Waiting for a Sign About Interest Rates at Jackson Hole

Waiting for a Sign About Interest Rates at Jackson Hole

By Erika Morphy via Globe St

 

WASHINGTON, DC—Construction costs are rising. We know that. What we don’t know is what will happen with interest rates. So before we can answer the question posed yesterday—which is worse, rising rates or rising construction costs?—we need to nail down somewhat a timeline about when rates will start to rise before we can compare that scenario to construction costs that are rapidly becoming downright frightening. A query to the Federal Reserve Bank, we suspect, would be a waste of time. The next best option is to ask people on the ground, grappling with this issue every day as they make decisions about development, acquisition, dispositions and refinancing. So we did.

For the most part, people believe what Janet Yellen, the chair of the Fed, has been saying: later rather than sooner and less rather than more.

Kevin White, director of Acquisitions of Virtus Real Estate Capital, for example, doesn’t believe the Fed is going to raise interest rates this year, “but I do think that at least one rate hike is eminent in 2015 if the economy continues to track similar to its current trajectory,” he tells GlobeSt.com.

Ditto Dean Pappas, a partner in Goodwin’s Real Estate Capital Markets Group. He tells GlobeSt.com that he cannot imagine the Fed raising rates this year “or anytime soon.” “The markets, both real estate and stock, would almost certainly collapse with any significant increase in interest rates,” he says.

Ditto, in fact, just about everyone we queried.
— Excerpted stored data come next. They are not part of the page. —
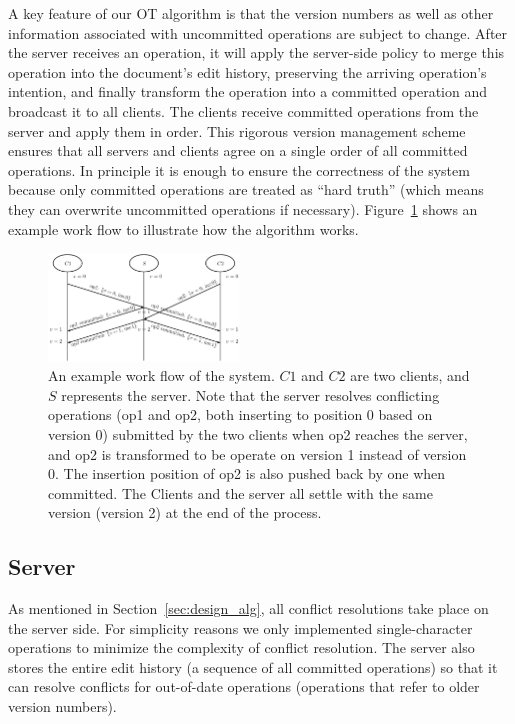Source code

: A key feature of our OT algorithm is that the version numbers as well as other
information associated with uncommitted operations are subject to change. After
the server receives an operation, it will apply the server-side policy to merge
this operation into the document's edit history, preserving the arriving
operation's intention, and finally transform the operation into a committed
operation and broadcast it to all clients. The clients receive committed
operations from the server and apply them in order. This rigorous version
management scheme ensures that all servers and clients agree on a single order
of all committed operations. In principle it is enough to ensure the correctness
of the system because only committed operations are treated as ``hard truth''
(which means they can overwrite uncommitted operations if necessary).
Figure~\ref{fig:walkthrough} shows an example work flow to illustrate how the
algorithm works.

\begin{figure}[t!]
  \centering
  \includegraphics[width=0.45\textwidth]{walkthrough.pdf}

  \caption{An example work flow of the system. $C1$ and $C2$ are two clients,
  and $S$ represents the server. Note that the server resolves conflicting
  operations (op1 and op2, both inserting to position 0 based on version 0)
  submitted by the two clients when op2 reaches the server, and op2 is
  transformed to be operate on version 1 instead of version 0. The insertion
  position of op2 is also pushed back by one when committed. The Clients and the
  server all settle with the same version (version 2) at the end of the
  process.}
  
  \label{fig:walkthrough}
\end{figure}

\subsection{Server}
\label{sec:design_server}

As mentioned in Section~\ref{sec:design_alg}, all conflict resolutions take
place on the server side. For simplicity reasons we only implemented
single-character operations to minimize the complexity of conflict resolution.
The server also stores the entire edit history (a sequence of all committed
operations) so that it can resolve conflicts for out-of-date operations
(operations that refer to older version numbers).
Lawrence Goldstein, senior vice president at NAI Hunneman, a commercial real estate brokerage firm based in Boston notes that the Fed will almost certainly scaling back its monthly purchases of Treasuries, and for the time being that will be it main liquidity play.

“They will not raise interest rates until there is no longer the need for them to buy Treasuries, thus reducing the current stimulus to zero,” Hunneman tells GlobeSt.com. “Once this has been achieved we will see the rate increased slowly within the following six months, that rate will continue to rise as the economy grows, and not a minute sooner. This will be done so that they will not cause upward pressure on incomes, or allow the economy to “overheat” which would be the impetus for inflation.”